When her mouth parted and her tongue darted out to swipe my bottom lip, I nearly came unglued, it was so damn sexy.
She had given me the permission I needed, so I didn’t hesitate. My tongue flicked against hers fleetingly, and then slipped past her lips to lick deeply inside her mouth.
Our tongues intertwined, our mouths cemented, the mutual exploration turned soft and slow and sensual. My hand gripped the back of her neck to created a tighter connection and she sighed against my lips.
We continued that way, barely coming up for air, for a couple of blissful minutes until some asshole knocked into us and nearly spilled his beer on our heads. I ripped my mouth from hers, my hands grasping her knees, while the dude sloppily apologized and then ordered another drink, shouting over our heads.
My eyes met Jessie’s as we both breathed heavily. She grinned and rolled her eyes until the asshole got his drink and left.
Her face was flushed and her lips were swollen and reality crashed in on me about what I’d just done. “Hey, Jess. Maybe I shouldn’t have—”
“It’s okay, Nate,” she said, cutting me off. “Now I know that you can, in fact, use your tongue quite well.”
My lips quirked up, but still I felt conflicted.
“I enjoyed that, a lot.” Then she shook her head. “But don’t worry, it is what it is. I don’t expect anything from you.”
Somehow she always knew the right thing to say. I nodded, wanting to reach over and kiss her again, because goddamn, those lips. But I kept myself in check.
“I’m tired,” she said. “I’m gonna hit the hay.”
I tipped my chin. “I’m beat, too.”
As we walked to the room, I resisted the urge to reach for her hand, yank her toward me, and then pin her up against the wall. Kissing her was intoxicating enough and I needed to get my head screwed on straight.
We got some waters and ice from the machine by the elevator and as soon as we stepped inside the room she threw herself across one of the beds, her arms raised above her head. “What a long day.”
“Tell me about it,” I mumbled, sitting down hard on the other bed.
“The thing about not having anything with you is there’s nothing to change into,” she said, sitting up and folding down her sheets.
“True.” I looked at her jeans and T-shirt, my gaze fixing on her impressive breasts.
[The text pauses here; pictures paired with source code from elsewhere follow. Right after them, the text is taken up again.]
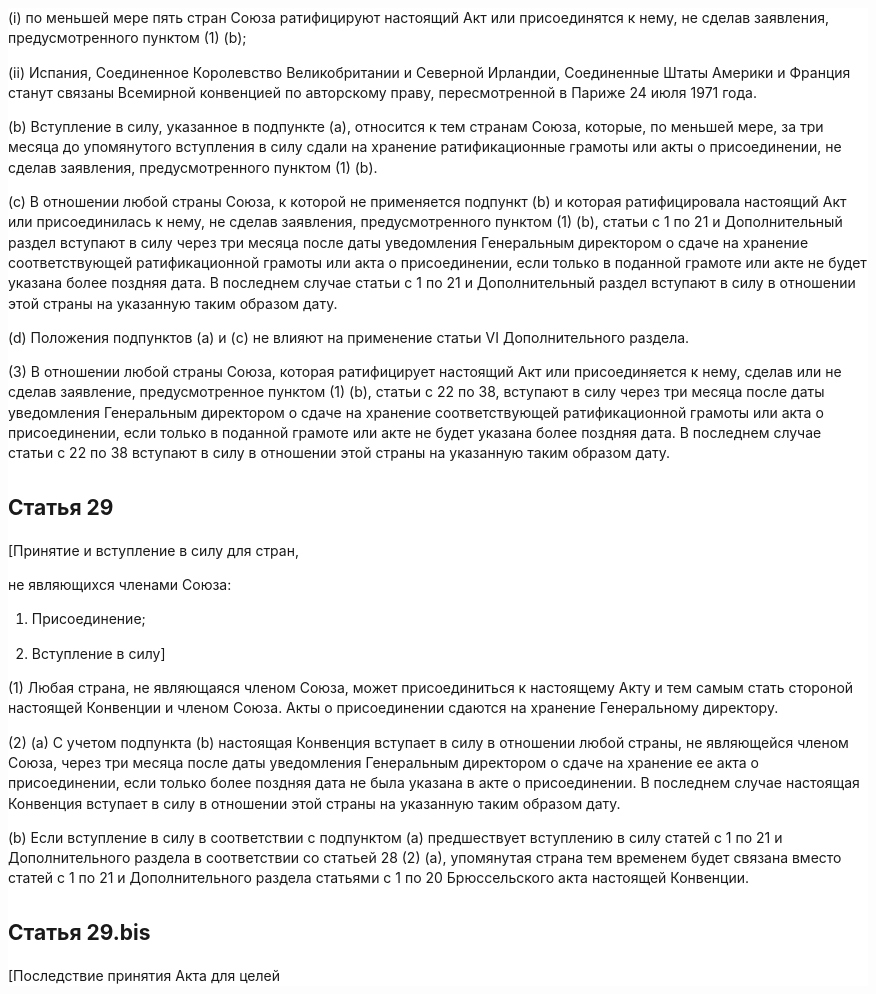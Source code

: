 (i) по меньшей мере пять стран Союза ратифицируют настоящий Акт или присоединятся к нему, не сделав заявления, предусмотренного пунктом (1) (b);

(ii) Испания, Соединенное Королевство Великобритании и Северной Ирландии, Соединенные Штаты Америки и Франция станут связаны Всемирной конвенцией по авторскому праву, пересмотренной в Париже 24 июля 1971 года.

(b) Вступление в силу, указанное в подпункте (а), относится к тем странам Союза, которые, по меньшей мере, за три месяца до упомянутого вступления в силу сдали на хранение ратификационные грамоты или акты о присоединении, не сделав заявления, предусмотренного пунктом (1) (b).

(c) В отношении любой страны Союза, к которой не применяется подпункт (b) и которая ратифицировала настоящий Акт или присоединилась к нему, не сделав заявления, предусмотренного пунктом (1) (b), статьи с 1 по 21 и Дополнительный раздел вступают в силу через три месяца после даты уведомления Генеральным директором о сдаче на хранение соответствующей ратификационной грамоты или акта о присоединении, если только в поданной грамоте или акте не будет указана более поздняя дата. В последнем случае статьи с 1 по 21 и Дополнительный раздел вступают в силу в отношении этой страны на указанную таким образом дату.

(d) Положения подпунктов (a) и (c) не влияют на применение статьи VI Дополнительного раздела.

(3) В отношении любой страны Союза, которая ратифицирует настоящий Акт или присоединяется к нему, сделав или не сделав заявление, предусмотренное пунктом (1) (b), статьи с 22 по 38, вступают в силу через три месяца после даты уведомления Генеральным директором о сдаче на хранение соответствующей ратификационной грамоты или акта о присоединении, если только в поданной грамоте или акте не будет указана более поздняя дата. В последнем случае статьи с 22 по 38 вступают в силу в отношении этой страны на указанную таким образом дату.

## Статья 29

[Принятие и вступление в силу для стран,

не являющихся членами Союза:

1. Присоединение;

2. Вступление в силу]

(1) Любая страна, не являющаяся членом Союза, может присоединиться к настоящему Акту и тем самым стать стороной настоящей Конвенции и членом Союза. Акты о присоединении сдаются на хранение Генеральному директору.

(2) (a) С учетом подпункта (b) настоящая Конвенция вступает в силу в отношении любой страны, не являющейся членом Союза, через три месяца после даты уведомления Генеральным директором о сдаче на хранение ее акта о присоединении, если только более поздняя дата не была указана в акте о присоединении. В последнем случае настоящая Конвенция вступает в силу в отношении этой страны на указанную таким образом дату.

(b) Если вступление в силу в соответствии с подпунктом (a) предшествует вступлению в силу статей с 1 по 21 и Дополнительного раздела в соответствии со статьей 28 (2) (а), упомянутая страна тем временем будет связана вместо статей с 1 по 21 и Дополнительного раздела статьями с 1 по 20 Брюссельского акта настоящей Конвенции.

## Статья 29.bis

[Последствие принятия Акта для целей
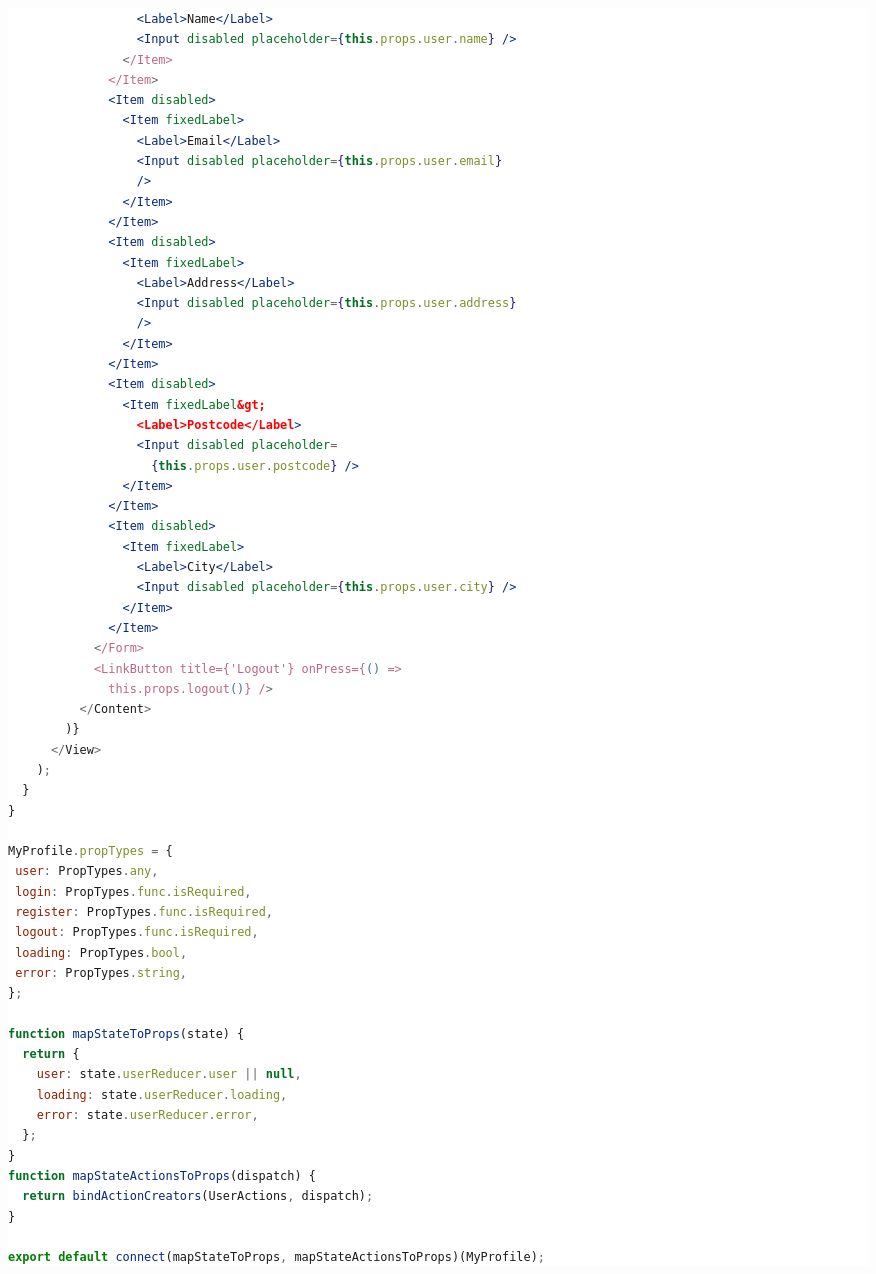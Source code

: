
 ```jsx
                  <Label>Name</Label>
                  <Input disabled placeholder={this.props.user.name} />
                </Item>
              </Item>
              <Item disabled>
                <Item fixedLabel>
                  <Label>Email</Label>
                  <Input disabled placeholder={this.props.user.email} 
                  />
                </Item>
              </Item>
              <Item disabled>
                <Item fixedLabel>
                  <Label>Address</Label>
                  <Input disabled placeholder={this.props.user.address} 
                  />
                </Item>
              </Item>
              <Item disabled>
                <Item fixedLabel&gt;
                  <Label>Postcode</Label>
                  <Input disabled placeholder=
                    {this.props.user.postcode} />
                </Item>
              </Item>
              <Item disabled>
                <Item fixedLabel>
                  <Label>City</Label>
                  <Input disabled placeholder={this.props.user.city} />
                </Item>
              </Item>
            </Form>
            <LinkButton title={'Logout'} onPress={() => 
              this.props.logout()} />
          </Content>
        )}
      </View>
    );
  }
}

MyProfile.propTypes = {
 user: PropTypes.any,
 login: PropTypes.func.isRequired,
 register: PropTypes.func.isRequired,
 logout: PropTypes.func.isRequired,
 loading: PropTypes.bool,
 error: PropTypes.string,
};

function mapStateToProps(state) {
  return {
    user: state.userReducer.user || null,
    loading: state.userReducer.loading,
    error: state.userReducer.error,
  };
}
function mapStateActionsToProps(dispatch) {
  return bindActionCreators(UserActions, dispatch);
}

export default connect(mapStateToProps, mapStateActionsToProps)(MyProfile);
```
I tried not to think about what they’d look like naked. “You’re going to sleep in that?”
“Nope,” she said. “At some point I’m going to strip down to my skivvies.”
“Yeah, makes two of us.” I closed my eyes to swipe that image from my brain and then stood up. “I need some water, want some?”
She shook her head and I locked myself in the bathroom, attempting to get my hard-on under control. When I realized it was no use, I stepped out with a fresh glass of ice water in my hand and headed toward my bed, determined to get some sleep.
Jessie was beneath her covers and I could just make out her bra straps.
They were black. Fuck me.
Chapter Thirteen
Jessie
I lay in the itchy hotel sheets pretending to be asleep; when in reality, my entire body was vibrating with need.
I knew that Nate hadn’t been telling the truth in the bar when he said he wasn’t into handcuffs and I swear to God, the first time his lips met mine I nearly melted into the chair. We were in a crowded bar, people knocking into us, and still it was the hottest kiss ever.
And what he said about not using his tongue and then wanting to use it on me, holy fuck hell. I felt completely wrecked. From just one kiss. But I knew if I didn’t act casually, it would ruin the moment.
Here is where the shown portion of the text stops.